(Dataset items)
--- START ---

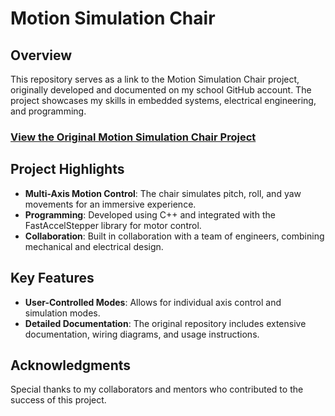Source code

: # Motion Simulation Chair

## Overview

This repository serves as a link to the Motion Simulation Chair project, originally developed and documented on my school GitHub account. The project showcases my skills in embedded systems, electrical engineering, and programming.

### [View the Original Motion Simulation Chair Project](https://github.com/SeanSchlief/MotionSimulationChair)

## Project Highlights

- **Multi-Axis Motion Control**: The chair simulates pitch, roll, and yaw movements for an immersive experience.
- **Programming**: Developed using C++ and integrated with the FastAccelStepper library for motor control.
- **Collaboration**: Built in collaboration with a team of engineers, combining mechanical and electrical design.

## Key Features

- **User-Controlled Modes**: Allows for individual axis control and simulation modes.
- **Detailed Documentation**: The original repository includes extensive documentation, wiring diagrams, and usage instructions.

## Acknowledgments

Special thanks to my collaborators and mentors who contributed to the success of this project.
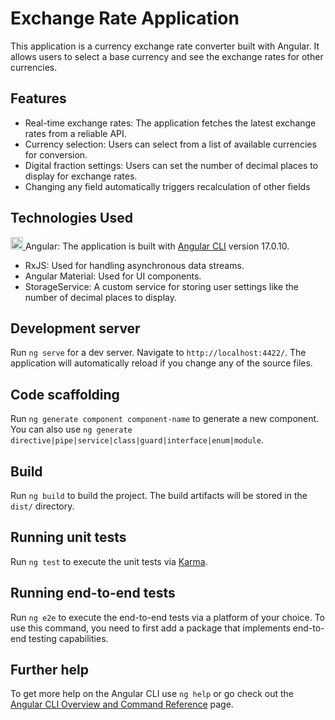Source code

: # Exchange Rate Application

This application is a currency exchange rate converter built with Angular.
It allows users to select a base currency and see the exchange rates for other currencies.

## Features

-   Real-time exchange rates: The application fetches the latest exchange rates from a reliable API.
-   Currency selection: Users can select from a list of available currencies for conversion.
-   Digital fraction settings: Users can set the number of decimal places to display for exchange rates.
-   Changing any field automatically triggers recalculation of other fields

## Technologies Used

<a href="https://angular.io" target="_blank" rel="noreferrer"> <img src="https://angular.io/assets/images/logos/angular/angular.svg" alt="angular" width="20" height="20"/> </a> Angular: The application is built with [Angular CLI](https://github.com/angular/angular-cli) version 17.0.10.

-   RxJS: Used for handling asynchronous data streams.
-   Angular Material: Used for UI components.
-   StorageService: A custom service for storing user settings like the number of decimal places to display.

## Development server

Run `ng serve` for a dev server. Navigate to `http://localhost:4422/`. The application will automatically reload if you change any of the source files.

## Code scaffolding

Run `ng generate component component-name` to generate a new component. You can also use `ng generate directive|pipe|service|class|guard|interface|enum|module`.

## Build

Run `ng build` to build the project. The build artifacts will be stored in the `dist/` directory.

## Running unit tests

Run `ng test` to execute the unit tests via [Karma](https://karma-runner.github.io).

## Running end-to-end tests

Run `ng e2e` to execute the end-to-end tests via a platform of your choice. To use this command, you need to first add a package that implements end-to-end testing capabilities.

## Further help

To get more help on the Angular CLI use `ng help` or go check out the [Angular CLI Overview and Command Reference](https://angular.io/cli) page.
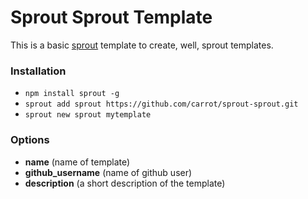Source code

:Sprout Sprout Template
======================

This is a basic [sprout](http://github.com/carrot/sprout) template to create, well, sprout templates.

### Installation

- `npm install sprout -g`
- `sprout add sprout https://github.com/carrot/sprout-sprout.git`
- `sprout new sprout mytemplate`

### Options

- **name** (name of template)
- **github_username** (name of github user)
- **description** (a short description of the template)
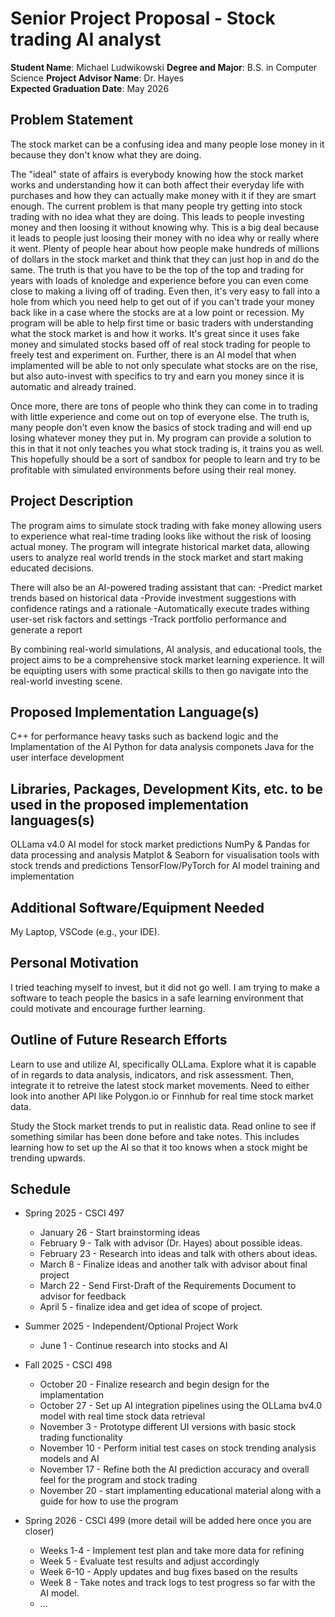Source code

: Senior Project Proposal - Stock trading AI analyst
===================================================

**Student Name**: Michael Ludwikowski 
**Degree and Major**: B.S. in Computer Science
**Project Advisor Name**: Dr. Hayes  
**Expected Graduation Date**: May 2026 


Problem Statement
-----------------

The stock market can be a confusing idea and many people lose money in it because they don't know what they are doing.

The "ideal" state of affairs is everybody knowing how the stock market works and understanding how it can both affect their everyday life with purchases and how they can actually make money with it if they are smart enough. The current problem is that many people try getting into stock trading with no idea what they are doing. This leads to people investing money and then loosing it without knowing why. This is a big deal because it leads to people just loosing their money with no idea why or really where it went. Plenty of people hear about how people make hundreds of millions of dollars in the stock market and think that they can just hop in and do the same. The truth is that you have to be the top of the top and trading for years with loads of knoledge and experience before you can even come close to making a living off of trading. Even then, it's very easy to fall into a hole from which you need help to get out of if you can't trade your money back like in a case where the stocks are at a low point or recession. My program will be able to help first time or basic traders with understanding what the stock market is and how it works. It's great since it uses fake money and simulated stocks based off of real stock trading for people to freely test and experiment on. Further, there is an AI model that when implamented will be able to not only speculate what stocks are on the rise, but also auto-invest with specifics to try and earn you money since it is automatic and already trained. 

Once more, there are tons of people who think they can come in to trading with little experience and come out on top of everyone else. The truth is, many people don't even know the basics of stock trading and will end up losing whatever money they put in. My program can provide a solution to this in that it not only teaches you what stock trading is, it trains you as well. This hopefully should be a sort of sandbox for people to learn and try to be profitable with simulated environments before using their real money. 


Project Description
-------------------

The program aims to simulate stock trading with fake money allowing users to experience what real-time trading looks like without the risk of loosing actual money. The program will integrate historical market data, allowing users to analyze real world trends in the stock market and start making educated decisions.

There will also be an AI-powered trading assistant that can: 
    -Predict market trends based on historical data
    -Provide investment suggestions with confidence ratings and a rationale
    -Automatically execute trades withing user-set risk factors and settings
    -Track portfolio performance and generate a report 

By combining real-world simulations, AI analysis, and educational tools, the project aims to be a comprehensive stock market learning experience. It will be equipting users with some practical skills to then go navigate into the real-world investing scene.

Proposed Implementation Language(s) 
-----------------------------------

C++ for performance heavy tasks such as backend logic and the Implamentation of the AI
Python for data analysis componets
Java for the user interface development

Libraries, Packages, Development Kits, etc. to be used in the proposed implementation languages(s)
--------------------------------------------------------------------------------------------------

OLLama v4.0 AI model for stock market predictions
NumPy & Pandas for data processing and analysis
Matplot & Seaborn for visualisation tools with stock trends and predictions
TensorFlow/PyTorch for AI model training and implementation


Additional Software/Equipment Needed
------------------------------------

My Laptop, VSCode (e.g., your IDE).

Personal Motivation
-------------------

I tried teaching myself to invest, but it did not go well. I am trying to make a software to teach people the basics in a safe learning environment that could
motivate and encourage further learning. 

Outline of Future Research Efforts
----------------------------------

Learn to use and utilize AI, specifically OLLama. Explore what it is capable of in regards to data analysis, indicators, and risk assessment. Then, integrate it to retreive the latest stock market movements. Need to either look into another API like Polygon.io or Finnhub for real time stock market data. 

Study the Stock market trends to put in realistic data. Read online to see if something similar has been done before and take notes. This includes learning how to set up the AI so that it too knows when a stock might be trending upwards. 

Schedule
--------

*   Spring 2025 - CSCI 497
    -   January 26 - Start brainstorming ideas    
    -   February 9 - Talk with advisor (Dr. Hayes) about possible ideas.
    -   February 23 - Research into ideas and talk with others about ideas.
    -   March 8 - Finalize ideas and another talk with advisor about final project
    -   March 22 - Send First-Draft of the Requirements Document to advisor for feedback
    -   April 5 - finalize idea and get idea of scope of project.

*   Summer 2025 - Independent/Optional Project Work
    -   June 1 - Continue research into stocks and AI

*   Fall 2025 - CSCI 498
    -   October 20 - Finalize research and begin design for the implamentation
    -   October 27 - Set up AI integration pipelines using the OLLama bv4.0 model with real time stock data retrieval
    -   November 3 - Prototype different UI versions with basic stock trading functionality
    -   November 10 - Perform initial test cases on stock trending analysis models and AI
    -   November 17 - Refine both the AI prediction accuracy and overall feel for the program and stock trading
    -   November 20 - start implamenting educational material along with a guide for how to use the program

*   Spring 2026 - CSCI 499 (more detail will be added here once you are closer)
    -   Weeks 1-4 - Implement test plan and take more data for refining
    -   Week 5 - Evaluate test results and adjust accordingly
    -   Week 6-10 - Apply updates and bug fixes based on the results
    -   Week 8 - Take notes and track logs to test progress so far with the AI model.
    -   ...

--- END ---

### TASK
Write out each line of the data that holds the string "world".

### RESULT FOR THIS TASK
The program aims to simulate stock trading with fake money allowing users to experience what real-time trading looks like without the risk of loosing actual money. The program will integrate historical market data, allowing users to analyze real world trends in the stock market and start making educated decisions.
By combining real-world simulations, AI analysis, and educational tools, the project aims to be a comprehensive stock market learning experience. It will be equipting users with some practical skills to then go navigate into the real-world investing scene.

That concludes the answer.